Effects of TiC, TiH2, Al, and Carbon on Production of Ti3AlC2 by Self-Sustaining Combustion Synthesis

Abstract

The production of Ti3AlC2 was investigated by self-propagating high-temperature synthesis (SHS) using the sample compacts composed of elemental powders with or without TiC and TiH2 additions. The influence of Al, carbon, TiC, and TiH2 was explored on the combustion sustainability, combustion velocity and temperature, and phase composition and microstructure of the product. The experimental results indicated that the elemental sample with an Al-excess composition increased the combustion velocity and improved the formation of Ti3AlC2, but the sample with a carbon-deficient composition produced the opposite effect.
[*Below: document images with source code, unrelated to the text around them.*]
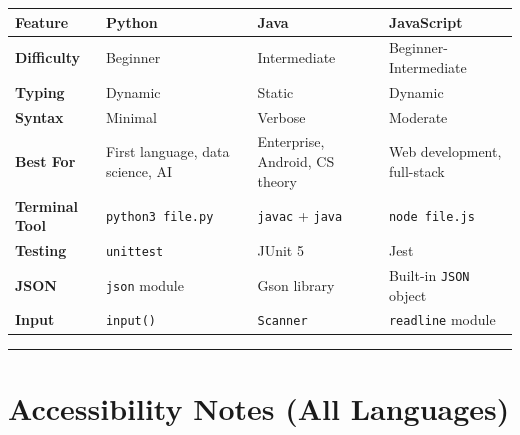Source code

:{\def\LTcaptype{none} %
\begin{longtable}[]{@{}
  >{\raggedright\arraybackslash}p{}
  >{\raggedright\arraybackslash}p{}
  >{\raggedright\arraybackslash}p{}
  >{\raggedright\arraybackslash}p{}@{}}
\toprule\noalign{}
\begin{minipage}[b]{\linewidth}\raggedright
Feature
\end{minipage} & \begin{minipage}[b]{\linewidth}\raggedright
Python
\end{minipage} & \begin{minipage}[b]{\linewidth}\raggedright
Java
\end{minipage} & \begin{minipage}[b]{\linewidth}\raggedright
JavaScript
\end{minipage} \\
\midrule\noalign{}
\endhead
\bottomrule\noalign{}
\endlastfoot
\textbf{Difficulty} & Beginner & Intermediate & Beginner-Intermediate \\
\textbf{Typing} & Dynamic & Static & Dynamic \\
\textbf{Syntax} & Minimal & Verbose & Moderate \\
\textbf{Best For} & First language, data science, AI & Enterprise,
Android, CS theory & Web development, full-stack \\
\textbf{Terminal Tool} & \texttt{python3\ file.py} & \texttt{javac} +
\texttt{java} & \texttt{node\ file.js} \\
\textbf{Testing} & \texttt{unittest} & JUnit 5 & Jest \\
\textbf{JSON} & \texttt{json} module & Gson library & Built-in
\texttt{JSON} object \\
\textbf{Input} & \texttt{input()} & \texttt{Scanner} & \texttt{readline}
module \\
\end{longtable}
}

\begin{center}\rule{0.5\linewidth}{0.5pt}\end{center}

\section{Accessibility Notes (All
Languages)}\label{accessibility-notes-all-languages}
Although both TiC and TiH2 additions decreased combustion exothermicity, an appropriate amount of TiC enhanced the yield of Ti3AlC2. However, the incomplete decomposition made TiH2 unsuitable as a source of Ti and resulted in a low yield of Ti3AlC2. In this study, the final product containing the highest content of Ti3AlC2 was synthesized from the Al-excess and TiC-added sample of 2.5Ti + 1.2Al + 1.5C + 0.5TiC, and the product was composed of 89.3 wt.% Ti3AlC2, 5.9 wt.% Ti2AlC, and 4.8 wt.% TiC. A reaction mechanism was proposed for the formation of Ti3AlC2 by SHS, which involved three exothermic reaction steps sequentially producing TiC, Ti2AlC, and Ti3AlC2. The as-synthesized Ti3AlC2 grains were in the shape of thin platelets with a thickness of about 1.0 μm, and a layered structure formed by closely stacked platelets was clearly observed.